TASK STATEMENT: Repeat every line of the data exactly, but not the pictures.
== WORKING DATA ==
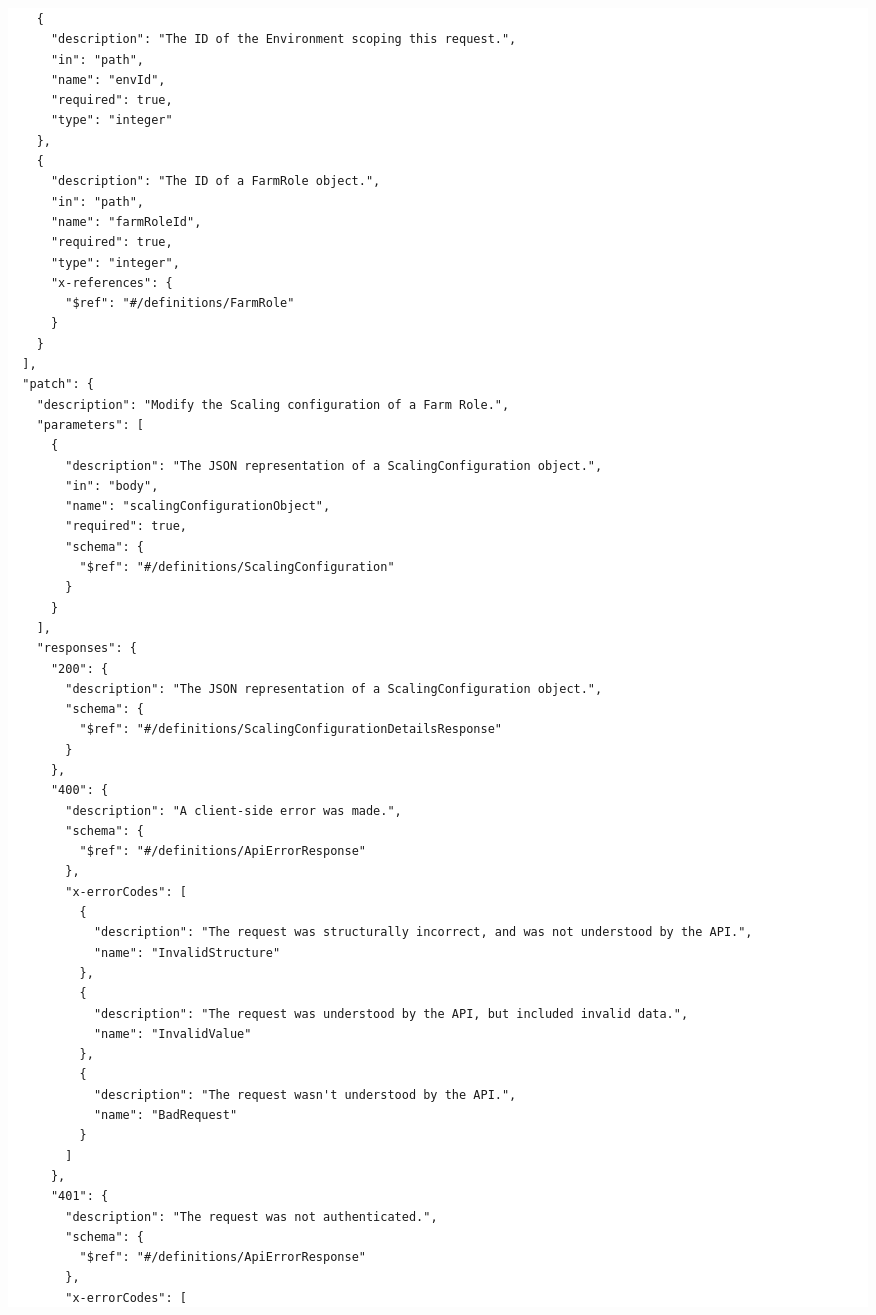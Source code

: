         {
          "description": "The ID of the Environment scoping this request.", 
          "in": "path", 
          "name": "envId", 
          "required": true, 
          "type": "integer"
        }, 
        {
          "description": "The ID of a FarmRole object.", 
          "in": "path", 
          "name": "farmRoleId", 
          "required": true, 
          "type": "integer", 
          "x-references": {
            "$ref": "#/definitions/FarmRole"
          }
        }
      ], 
      "patch": {
        "description": "Modify the Scaling configuration of a Farm Role.", 
        "parameters": [
          {
            "description": "The JSON representation of a ScalingConfiguration object.", 
            "in": "body", 
            "name": "scalingConfigurationObject", 
            "required": true, 
            "schema": {
              "$ref": "#/definitions/ScalingConfiguration"
            }
          }
        ], 
        "responses": {
          "200": {
            "description": "The JSON representation of a ScalingConfiguration object.", 
            "schema": {
              "$ref": "#/definitions/ScalingConfigurationDetailsResponse"
            }
          }, 
          "400": {
            "description": "A client-side error was made.", 
            "schema": {
              "$ref": "#/definitions/ApiErrorResponse"
            }, 
            "x-errorCodes": [
              {
                "description": "The request was structurally incorrect, and was not understood by the API.", 
                "name": "InvalidStructure"
              }, 
              {
                "description": "The request was understood by the API, but included invalid data.", 
                "name": "InvalidValue"
              }, 
              {
                "description": "The request wasn't understood by the API.", 
                "name": "BadRequest"
              }
            ]
          }, 
          "401": {
            "description": "The request was not authenticated.", 
            "schema": {
              "$ref": "#/definitions/ApiErrorResponse"
            }, 
            "x-errorCodes": [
===
RESULT:
Source code

:         {
          "description": "The ID of the Environment scoping this request.", 
          "in": "path", 
          "name": "envId", 
          "required": true, 
          "type": "integer"
        }, 
        {
          "description": "The ID of a FarmRole object.", 
          "in": "path", 
          "name": "farmRoleId", 
          "required": true, 
          "type": "integer", 
          "x-references": {
            "$ref": "#/definitions/FarmRole"
          }
        }
      ], 
      "patch": {
        "description": "Modify the Scaling configuration of a Farm Role.", 
        "parameters": [
          {
            "description": "The JSON representation of a ScalingConfiguration object.", 
            "in": "body", 
            "name": "scalingConfigurationObject", 
            "required": true, 
            "schema": {
              "$ref": "#/definitions/ScalingConfiguration"
            }
          }
        ], 
        "responses": {
          "200": {
            "description": "The JSON representation of a ScalingConfiguration object.", 
            "schema": {
              "$ref": "#/definitions/ScalingConfigurationDetailsResponse"
            }
          }, 
          "400": {
            "description": "A client-side error was made.", 
            "schema": {
              "$ref": "#/definitions/ApiErrorResponse"
            }, 
            "x-errorCodes": [
              {
                "description": "The request was structurally incorrect, and was not understood by the API.", 
                "name": "InvalidStructure"
              }, 
              {
                "description": "The request was understood by the API, but included invalid data.", 
                "name": "InvalidValue"
              }, 
              {
                "description": "The request wasn't understood by the API.", 
                "name": "BadRequest"
              }
            ]
          }, 
          "401": {
            "description": "The request was not authenticated.", 
            "schema": {
              "$ref": "#/definitions/ApiErrorResponse"
            }, 
            "x-errorCodes": [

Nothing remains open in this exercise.